=== What you have to do ===
Would you print out every entry exactly as given?
"""
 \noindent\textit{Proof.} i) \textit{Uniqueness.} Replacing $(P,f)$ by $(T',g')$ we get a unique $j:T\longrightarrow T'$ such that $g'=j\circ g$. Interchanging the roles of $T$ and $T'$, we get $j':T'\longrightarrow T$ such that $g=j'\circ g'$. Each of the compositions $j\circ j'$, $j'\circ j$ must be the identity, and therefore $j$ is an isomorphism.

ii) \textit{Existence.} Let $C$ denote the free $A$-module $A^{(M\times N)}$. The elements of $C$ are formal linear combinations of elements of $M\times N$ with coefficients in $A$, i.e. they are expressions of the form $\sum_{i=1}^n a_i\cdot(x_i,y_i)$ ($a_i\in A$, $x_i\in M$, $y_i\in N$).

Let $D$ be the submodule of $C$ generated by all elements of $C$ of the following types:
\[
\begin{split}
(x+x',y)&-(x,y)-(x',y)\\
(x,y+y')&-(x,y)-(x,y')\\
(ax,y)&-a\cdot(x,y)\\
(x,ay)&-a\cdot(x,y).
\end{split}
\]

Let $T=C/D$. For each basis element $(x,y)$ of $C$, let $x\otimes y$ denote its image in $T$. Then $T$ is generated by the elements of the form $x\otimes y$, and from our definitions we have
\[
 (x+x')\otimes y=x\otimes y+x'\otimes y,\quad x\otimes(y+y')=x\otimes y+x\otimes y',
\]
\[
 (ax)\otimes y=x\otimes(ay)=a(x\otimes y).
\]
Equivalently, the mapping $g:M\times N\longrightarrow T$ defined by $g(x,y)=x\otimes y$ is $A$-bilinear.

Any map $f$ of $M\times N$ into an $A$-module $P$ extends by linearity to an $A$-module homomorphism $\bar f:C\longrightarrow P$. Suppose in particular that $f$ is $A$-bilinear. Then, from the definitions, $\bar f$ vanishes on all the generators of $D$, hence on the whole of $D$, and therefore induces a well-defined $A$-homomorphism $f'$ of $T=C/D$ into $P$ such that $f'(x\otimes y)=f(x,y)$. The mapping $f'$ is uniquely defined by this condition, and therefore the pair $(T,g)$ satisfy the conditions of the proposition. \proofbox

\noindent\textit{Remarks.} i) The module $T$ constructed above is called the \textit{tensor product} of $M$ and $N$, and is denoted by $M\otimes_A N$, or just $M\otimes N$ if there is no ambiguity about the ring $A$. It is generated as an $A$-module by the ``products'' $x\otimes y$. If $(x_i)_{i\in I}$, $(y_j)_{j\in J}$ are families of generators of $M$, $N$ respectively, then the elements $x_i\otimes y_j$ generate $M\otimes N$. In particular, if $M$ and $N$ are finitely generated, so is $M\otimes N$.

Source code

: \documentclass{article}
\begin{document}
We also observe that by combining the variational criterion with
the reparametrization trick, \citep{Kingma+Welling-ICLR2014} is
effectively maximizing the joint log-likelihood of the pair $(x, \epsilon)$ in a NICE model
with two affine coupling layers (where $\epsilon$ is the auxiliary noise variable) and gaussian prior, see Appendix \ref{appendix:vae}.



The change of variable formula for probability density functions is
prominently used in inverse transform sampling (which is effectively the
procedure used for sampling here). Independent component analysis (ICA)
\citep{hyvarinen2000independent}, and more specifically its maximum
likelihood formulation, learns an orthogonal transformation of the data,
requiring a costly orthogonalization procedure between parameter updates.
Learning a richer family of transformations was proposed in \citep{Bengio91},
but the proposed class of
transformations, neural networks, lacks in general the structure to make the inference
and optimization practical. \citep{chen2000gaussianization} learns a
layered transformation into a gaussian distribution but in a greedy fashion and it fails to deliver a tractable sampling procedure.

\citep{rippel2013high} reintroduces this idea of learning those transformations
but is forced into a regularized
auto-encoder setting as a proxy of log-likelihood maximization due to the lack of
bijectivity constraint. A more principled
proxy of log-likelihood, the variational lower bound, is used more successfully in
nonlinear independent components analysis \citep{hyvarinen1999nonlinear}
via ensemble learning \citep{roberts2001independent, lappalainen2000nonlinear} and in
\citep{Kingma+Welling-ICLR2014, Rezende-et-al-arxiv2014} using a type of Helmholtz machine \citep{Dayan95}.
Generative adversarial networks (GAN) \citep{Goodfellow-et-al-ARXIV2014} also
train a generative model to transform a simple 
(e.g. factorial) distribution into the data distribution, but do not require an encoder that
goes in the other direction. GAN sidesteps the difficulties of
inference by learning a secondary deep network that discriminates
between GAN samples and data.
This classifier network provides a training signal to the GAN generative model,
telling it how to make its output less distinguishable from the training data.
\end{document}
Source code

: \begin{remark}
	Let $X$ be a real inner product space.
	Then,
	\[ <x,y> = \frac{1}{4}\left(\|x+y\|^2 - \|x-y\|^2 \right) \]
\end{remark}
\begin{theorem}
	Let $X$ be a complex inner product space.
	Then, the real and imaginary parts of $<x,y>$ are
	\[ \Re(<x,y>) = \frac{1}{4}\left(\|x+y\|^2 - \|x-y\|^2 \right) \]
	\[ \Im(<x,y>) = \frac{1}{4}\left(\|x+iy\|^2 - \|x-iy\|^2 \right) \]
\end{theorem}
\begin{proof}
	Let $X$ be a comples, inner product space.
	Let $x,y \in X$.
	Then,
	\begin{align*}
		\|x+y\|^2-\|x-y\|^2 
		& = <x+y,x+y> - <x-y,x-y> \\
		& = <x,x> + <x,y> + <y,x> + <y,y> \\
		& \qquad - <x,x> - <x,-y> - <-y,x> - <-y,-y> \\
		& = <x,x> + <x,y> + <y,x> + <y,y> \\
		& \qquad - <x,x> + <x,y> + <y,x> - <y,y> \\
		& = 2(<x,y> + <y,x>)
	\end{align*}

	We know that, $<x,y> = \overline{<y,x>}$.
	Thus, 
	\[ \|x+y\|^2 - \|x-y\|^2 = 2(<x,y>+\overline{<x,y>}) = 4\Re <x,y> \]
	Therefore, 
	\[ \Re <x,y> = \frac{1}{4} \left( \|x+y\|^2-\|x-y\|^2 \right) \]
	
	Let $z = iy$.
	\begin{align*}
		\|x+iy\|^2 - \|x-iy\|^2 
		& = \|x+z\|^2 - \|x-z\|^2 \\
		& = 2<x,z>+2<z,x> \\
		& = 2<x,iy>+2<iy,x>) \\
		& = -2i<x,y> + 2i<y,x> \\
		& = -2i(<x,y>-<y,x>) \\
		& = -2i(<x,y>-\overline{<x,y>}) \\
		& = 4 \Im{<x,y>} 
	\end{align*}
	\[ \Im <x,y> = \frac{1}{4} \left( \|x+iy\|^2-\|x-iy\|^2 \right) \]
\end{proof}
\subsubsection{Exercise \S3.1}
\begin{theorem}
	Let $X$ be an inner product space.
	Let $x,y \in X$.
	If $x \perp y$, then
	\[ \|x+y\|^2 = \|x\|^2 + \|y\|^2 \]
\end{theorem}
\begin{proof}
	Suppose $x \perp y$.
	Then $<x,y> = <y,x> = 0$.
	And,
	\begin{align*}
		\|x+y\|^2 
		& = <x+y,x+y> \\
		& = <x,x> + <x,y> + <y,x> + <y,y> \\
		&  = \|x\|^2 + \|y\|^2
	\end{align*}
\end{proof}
"""
=== Answer to this problem ===
 \noindent\textit{Proof.} i) \textit{Uniqueness.} Replacing $(P,f)$ by $(T',g')$ we get a unique $j:T\longrightarrow T'$ such that $g'=j\circ g$. Interchanging the roles of $T$ and $T'$, we get $j':T'\longrightarrow T$ such that $g=j'\circ g'$. Each of the compositions $j\circ j'$, $j'\circ j$ must be the identity, and therefore $j$ is an isomorphism.

ii) \textit{Existence.} Let $C$ denote the free $A$-module $A^{(M\times N)}$. The elements of $C$ are formal linear combinations of elements of $M\times N$ with coefficients in $A$, i.e. they are expressions of the form $\sum_{i=1}^n a_i\cdot(x_i,y_i)$ ($a_i\in A$, $x_i\in M$, $y_i\in N$).

Let $D$ be the submodule of $C$ generated by all elements of $C$ of the following types:
\[
\begin{split}
(x+x',y)&-(x,y)-(x',y)\\
(x,y+y')&-(x,y)-(x,y')\\
(ax,y)&-a\cdot(x,y)\\
(x,ay)&-a\cdot(x,y).
\end{split}
\]

Let $T=C/D$. For each basis element $(x,y)$ of $C$, let $x\otimes y$ denote its image in $T$. Then $T$ is generated by the elements of the form $x\otimes y$, and from our definitions we have
\[
 (x+x')\otimes y=x\otimes y+x'\otimes y,\quad x\otimes(y+y')=x\otimes y+x\otimes y',
\]
\[
 (ax)\otimes y=x\otimes(ay)=a(x\otimes y).
\]
Equivalently, the mapping $g:M\times N\longrightarrow T$ defined by $g(x,y)=x\otimes y$ is $A$-bilinear.

Any map $f$ of $M\times N$ into an $A$-module $P$ extends by linearity to an $A$-module homomorphism $\bar f:C\longrightarrow P$. Suppose in particular that $f$ is $A$-bilinear. Then, from the definitions, $\bar f$ vanishes on all the generators of $D$, hence on the whole of $D$, and therefore induces a well-defined $A$-homomorphism $f'$ of $T=C/D$ into $P$ such that $f'(x\otimes y)=f(x,y)$. The mapping $f'$ is uniquely defined by this condition, and therefore the pair $(T,g)$ satisfy the conditions of the proposition. \proofbox

\noindent\textit{Remarks.} i) The module $T$ constructed above is called the \textit{tensor product} of $M$ and $N$, and is denoted by $M\otimes_A N$, or just $M\otimes N$ if there is no ambiguity about the ring $A$. It is generated as an $A$-module by the ``products'' $x\otimes y$. If $(x_i)_{i\in I}$, $(y_j)_{j\in J}$ are families of generators of $M$, $N$ respectively, then the elements $x_i\otimes y_j$ generate $M\otimes N$. In particular, if $M$ and $N$ are finitely generated, so is $M\otimes N$.

Source code

: \documentclass{article}
\begin{document}
We also observe that by combining the variational criterion with
the reparametrization trick, \citep{Kingma+Welling-ICLR2014} is
effectively maximizing the joint log-likelihood of the pair $(x, \epsilon)$ in a NICE model
with two affine coupling layers (where $\epsilon$ is the auxiliary noise variable) and gaussian prior, see Appendix \ref{appendix:vae}.



The change of variable formula for probability density functions is
prominently used in inverse transform sampling (which is effectively the
procedure used for sampling here). Independent component analysis (ICA)
\citep{hyvarinen2000independent}, and more specifically its maximum
likelihood formulation, learns an orthogonal transformation of the data,
requiring a costly orthogonalization procedure between parameter updates.
Learning a richer family of transformations was proposed in \citep{Bengio91},
but the proposed class of
transformations, neural networks, lacks in general the structure to make the inference
and optimization practical. \citep{chen2000gaussianization} learns a
layered transformation into a gaussian distribution but in a greedy fashion and it fails to deliver a tractable sampling procedure.

\citep{rippel2013high} reintroduces this idea of learning those transformations
but is forced into a regularized
auto-encoder setting as a proxy of log-likelihood maximization due to the lack of
bijectivity constraint. A more principled
proxy of log-likelihood, the variational lower bound, is used more successfully in
nonlinear independent components analysis \citep{hyvarinen1999nonlinear}
via ensemble learning \citep{roberts2001independent, lappalainen2000nonlinear} and in
\citep{Kingma+Welling-ICLR2014, Rezende-et-al-arxiv2014} using a type of Helmholtz machine \citep{Dayan95}.
Generative adversarial networks (GAN) \citep{Goodfellow-et-al-ARXIV2014} also
train a generative model to transform a simple 
(e.g. factorial) distribution into the data distribution, but do not require an encoder that
goes in the other direction. GAN sidesteps the difficulties of
inference by learning a secondary deep network that discriminates
between GAN samples and data.
This classifier network provides a training signal to the GAN generative model,
telling it how to make its output less distinguishable from the training data.
\end{document}
Source code

: \begin{remark}
	Let $X$ be a real inner product space.
	Then,
	\[ <x,y> = \frac{1}{4}\left(\|x+y\|^2 - \|x-y\|^2 \right) \]
\end{remark}
\begin{theorem}
	Let $X$ be a complex inner product space.
	Then, the real and imaginary parts of $<x,y>$ are
	\[ \Re(<x,y>) = \frac{1}{4}\left(\|x+y\|^2 - \|x-y\|^2 \right) \]
	\[ \Im(<x,y>) = \frac{1}{4}\left(\|x+iy\|^2 - \|x-iy\|^2 \right) \]
\end{theorem}
\begin{proof}
	Let $X$ be a comples, inner product space.
	Let $x,y \in X$.
	Then,
	\begin{align*}
		\|x+y\|^2-\|x-y\|^2 
		& = <x+y,x+y> - <x-y,x-y> \\
		& = <x,x> + <x,y> + <y,x> + <y,y> \\
		& \qquad - <x,x> - <x,-y> - <-y,x> - <-y,-y> \\
		& = <x,x> + <x,y> + <y,x> + <y,y> \\
		& \qquad - <x,x> + <x,y> + <y,x> - <y,y> \\
		& = 2(<x,y> + <y,x>)
	\end{align*}

	We know that, $<x,y> = \overline{<y,x>}$.
	Thus, 
	\[ \|x+y\|^2 - \|x-y\|^2 = 2(<x,y>+\overline{<x,y>}) = 4\Re <x,y> \]
	Therefore, 
	\[ \Re <x,y> = \frac{1}{4} \left( \|x+y\|^2-\|x-y\|^2 \right) \]
	
	Let $z = iy$.
	\begin{align*}
		\|x+iy\|^2 - \|x-iy\|^2 
		& = \|x+z\|^2 - \|x-z\|^2 \\
		& = 2<x,z>+2<z,x> \\
		& = 2<x,iy>+2<iy,x>) \\
		& = -2i<x,y> + 2i<y,x> \\
		& = -2i(<x,y>-<y,x>) \\
		& = -2i(<x,y>-\overline{<x,y>}) \\
		& = 4 \Im{<x,y>} 
	\end{align*}
	\[ \Im <x,y> = \frac{1}{4} \left( \|x+iy\|^2-\|x-iy\|^2 \right) \]
\end{proof}
\subsubsection{Exercise \S3.1}
\begin{theorem}
	Let $X$ be an inner product space.
	Let $x,y \in X$.
	If $x \perp y$, then
	\[ \|x+y\|^2 = \|x\|^2 + \|y\|^2 \]
\end{theorem}
\begin{proof}
	Suppose $x \perp y$.
	Then $<x,y> = <y,x> = 0$.
	And,
	\begin{align*}
		\|x+y\|^2 
		& = <x+y,x+y> \\
		& = <x,x> + <x,y> + <y,x> + <y,y> \\
		&  = \|x\|^2 + \|y\|^2
	\end{align*}
\end{proof}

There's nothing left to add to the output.